TASK REQUIREMENTS: Using the records below, transcribe word for word the stretch from the line that contains "- [Youssef1313](https://github.com/Youssef1313) -Youssef" through the line that contains "- [JohyPark](https://github.com/JohyPark) -Joohyung", both end lines included, and nothing else.

RECORDS SHOWN:
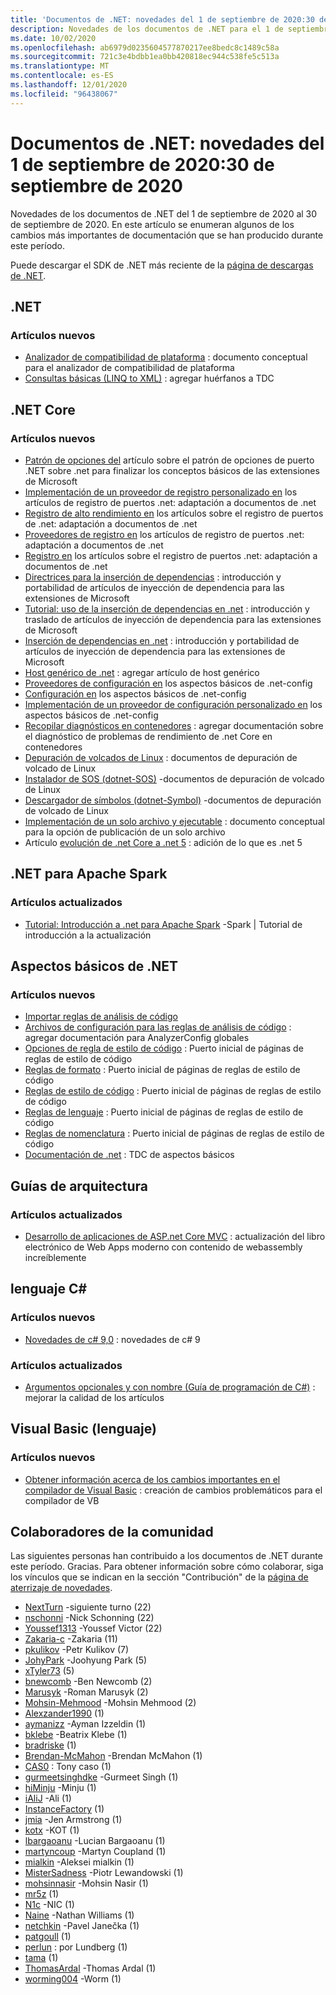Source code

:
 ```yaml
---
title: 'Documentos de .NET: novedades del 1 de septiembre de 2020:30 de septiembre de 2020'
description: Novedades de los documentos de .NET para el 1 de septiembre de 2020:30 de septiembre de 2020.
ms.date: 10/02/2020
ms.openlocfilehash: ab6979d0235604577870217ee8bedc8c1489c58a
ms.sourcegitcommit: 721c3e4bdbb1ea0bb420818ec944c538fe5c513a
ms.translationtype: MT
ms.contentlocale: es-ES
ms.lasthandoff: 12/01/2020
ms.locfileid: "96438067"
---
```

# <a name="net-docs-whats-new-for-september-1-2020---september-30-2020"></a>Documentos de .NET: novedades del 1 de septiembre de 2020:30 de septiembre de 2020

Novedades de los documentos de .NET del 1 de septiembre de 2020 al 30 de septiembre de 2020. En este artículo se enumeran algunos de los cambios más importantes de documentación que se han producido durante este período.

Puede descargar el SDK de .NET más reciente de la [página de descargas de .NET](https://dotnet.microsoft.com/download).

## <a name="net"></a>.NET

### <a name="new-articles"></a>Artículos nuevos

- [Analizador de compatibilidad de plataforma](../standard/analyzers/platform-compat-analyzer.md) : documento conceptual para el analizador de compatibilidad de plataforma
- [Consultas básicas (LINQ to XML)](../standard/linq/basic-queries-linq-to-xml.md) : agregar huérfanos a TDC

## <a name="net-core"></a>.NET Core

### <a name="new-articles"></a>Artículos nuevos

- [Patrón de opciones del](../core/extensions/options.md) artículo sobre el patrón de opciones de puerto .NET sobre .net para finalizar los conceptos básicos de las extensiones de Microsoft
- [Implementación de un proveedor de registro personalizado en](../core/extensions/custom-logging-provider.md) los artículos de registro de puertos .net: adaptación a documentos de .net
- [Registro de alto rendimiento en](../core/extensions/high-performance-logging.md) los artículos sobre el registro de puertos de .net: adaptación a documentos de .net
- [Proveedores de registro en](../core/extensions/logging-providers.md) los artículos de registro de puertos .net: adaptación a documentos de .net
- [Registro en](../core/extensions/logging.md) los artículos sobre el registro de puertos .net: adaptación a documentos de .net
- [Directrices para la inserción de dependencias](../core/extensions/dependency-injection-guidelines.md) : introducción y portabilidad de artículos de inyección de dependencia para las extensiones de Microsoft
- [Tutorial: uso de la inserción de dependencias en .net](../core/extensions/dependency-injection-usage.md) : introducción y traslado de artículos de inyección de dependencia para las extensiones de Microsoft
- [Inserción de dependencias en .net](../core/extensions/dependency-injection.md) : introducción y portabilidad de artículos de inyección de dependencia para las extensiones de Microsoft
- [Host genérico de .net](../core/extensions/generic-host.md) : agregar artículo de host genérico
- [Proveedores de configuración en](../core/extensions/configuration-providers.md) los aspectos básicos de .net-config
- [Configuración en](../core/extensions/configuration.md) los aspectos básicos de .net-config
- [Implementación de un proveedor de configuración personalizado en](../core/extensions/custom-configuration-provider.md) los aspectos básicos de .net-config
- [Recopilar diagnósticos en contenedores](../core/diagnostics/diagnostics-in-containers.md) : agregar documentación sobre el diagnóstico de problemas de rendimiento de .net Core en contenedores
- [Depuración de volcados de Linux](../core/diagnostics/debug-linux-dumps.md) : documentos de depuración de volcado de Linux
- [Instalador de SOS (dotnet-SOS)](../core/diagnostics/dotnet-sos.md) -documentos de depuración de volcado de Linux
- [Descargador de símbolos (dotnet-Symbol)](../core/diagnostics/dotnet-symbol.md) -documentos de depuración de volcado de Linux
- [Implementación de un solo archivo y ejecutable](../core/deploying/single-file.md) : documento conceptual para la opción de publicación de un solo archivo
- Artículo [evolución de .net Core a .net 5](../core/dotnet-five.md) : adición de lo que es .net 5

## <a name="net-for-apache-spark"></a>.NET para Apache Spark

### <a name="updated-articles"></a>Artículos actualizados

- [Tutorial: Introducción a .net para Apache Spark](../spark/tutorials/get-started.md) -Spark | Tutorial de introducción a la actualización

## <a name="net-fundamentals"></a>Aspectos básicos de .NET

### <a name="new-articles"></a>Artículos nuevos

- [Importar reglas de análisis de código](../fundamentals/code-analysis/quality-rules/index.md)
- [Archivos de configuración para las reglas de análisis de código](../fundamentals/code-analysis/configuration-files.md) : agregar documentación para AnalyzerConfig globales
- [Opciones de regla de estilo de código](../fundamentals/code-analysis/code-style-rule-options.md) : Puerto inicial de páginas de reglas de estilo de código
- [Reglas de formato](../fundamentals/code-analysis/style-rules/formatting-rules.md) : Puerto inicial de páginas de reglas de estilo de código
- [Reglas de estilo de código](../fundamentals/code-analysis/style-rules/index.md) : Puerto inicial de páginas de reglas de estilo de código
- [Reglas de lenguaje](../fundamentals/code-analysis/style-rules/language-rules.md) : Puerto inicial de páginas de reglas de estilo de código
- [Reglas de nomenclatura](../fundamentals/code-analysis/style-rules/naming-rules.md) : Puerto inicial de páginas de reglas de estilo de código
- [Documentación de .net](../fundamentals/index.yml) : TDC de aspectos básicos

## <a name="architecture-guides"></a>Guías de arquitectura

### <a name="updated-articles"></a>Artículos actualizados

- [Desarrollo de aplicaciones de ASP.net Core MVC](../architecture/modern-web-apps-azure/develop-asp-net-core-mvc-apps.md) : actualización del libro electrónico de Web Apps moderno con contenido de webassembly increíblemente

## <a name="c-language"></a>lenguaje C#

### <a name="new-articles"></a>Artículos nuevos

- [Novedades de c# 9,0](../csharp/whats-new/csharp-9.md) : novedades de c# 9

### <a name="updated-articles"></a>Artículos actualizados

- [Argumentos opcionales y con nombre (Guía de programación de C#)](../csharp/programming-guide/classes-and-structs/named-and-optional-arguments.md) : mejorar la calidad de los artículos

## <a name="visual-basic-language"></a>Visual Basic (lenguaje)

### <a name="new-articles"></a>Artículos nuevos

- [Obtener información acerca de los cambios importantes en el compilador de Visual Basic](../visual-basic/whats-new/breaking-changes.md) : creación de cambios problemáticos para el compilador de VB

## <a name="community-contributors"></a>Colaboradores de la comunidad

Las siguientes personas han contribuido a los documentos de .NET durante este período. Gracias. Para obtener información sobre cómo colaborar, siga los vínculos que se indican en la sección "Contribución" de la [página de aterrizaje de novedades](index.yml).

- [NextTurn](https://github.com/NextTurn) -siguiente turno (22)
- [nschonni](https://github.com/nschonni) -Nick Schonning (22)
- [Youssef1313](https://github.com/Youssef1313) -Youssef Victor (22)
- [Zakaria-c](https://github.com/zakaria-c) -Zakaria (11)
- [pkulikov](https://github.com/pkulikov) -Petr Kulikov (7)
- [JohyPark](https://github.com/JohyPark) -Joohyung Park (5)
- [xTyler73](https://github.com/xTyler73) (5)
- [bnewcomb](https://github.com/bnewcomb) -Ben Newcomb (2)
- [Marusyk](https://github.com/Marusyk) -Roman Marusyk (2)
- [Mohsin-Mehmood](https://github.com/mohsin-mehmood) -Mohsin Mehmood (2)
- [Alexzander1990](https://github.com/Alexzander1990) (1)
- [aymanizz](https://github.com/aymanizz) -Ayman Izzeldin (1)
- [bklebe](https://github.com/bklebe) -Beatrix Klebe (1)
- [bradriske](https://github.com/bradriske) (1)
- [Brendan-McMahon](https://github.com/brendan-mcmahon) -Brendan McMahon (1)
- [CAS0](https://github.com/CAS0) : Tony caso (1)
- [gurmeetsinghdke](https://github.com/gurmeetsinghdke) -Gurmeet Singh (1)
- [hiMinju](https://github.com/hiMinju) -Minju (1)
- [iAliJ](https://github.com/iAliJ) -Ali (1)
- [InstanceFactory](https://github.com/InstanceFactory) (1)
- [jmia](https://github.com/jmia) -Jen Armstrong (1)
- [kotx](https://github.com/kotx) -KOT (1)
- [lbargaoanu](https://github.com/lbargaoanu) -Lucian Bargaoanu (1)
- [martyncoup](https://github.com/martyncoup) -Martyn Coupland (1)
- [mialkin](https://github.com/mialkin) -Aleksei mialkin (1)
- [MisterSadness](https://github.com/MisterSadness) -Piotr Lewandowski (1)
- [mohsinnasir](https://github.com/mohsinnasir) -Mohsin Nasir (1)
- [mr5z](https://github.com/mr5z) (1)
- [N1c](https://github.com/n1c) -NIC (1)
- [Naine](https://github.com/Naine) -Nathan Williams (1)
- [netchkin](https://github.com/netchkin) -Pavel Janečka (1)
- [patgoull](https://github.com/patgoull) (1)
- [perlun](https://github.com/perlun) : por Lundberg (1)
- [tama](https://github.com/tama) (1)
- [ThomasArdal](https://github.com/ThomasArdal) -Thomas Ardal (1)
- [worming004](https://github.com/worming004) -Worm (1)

EXERCISE RESULT:
- [Youssef1313](https://github.com/Youssef1313) -Youssef Victor (22)
- [Zakaria-c](https://github.com/zakaria-c) -Zakaria (11)
- [pkulikov](https://github.com/pkulikov) -Petr Kulikov (7)
- [JohyPark](https://github.com/JohyPark) -Joohyung Park (5)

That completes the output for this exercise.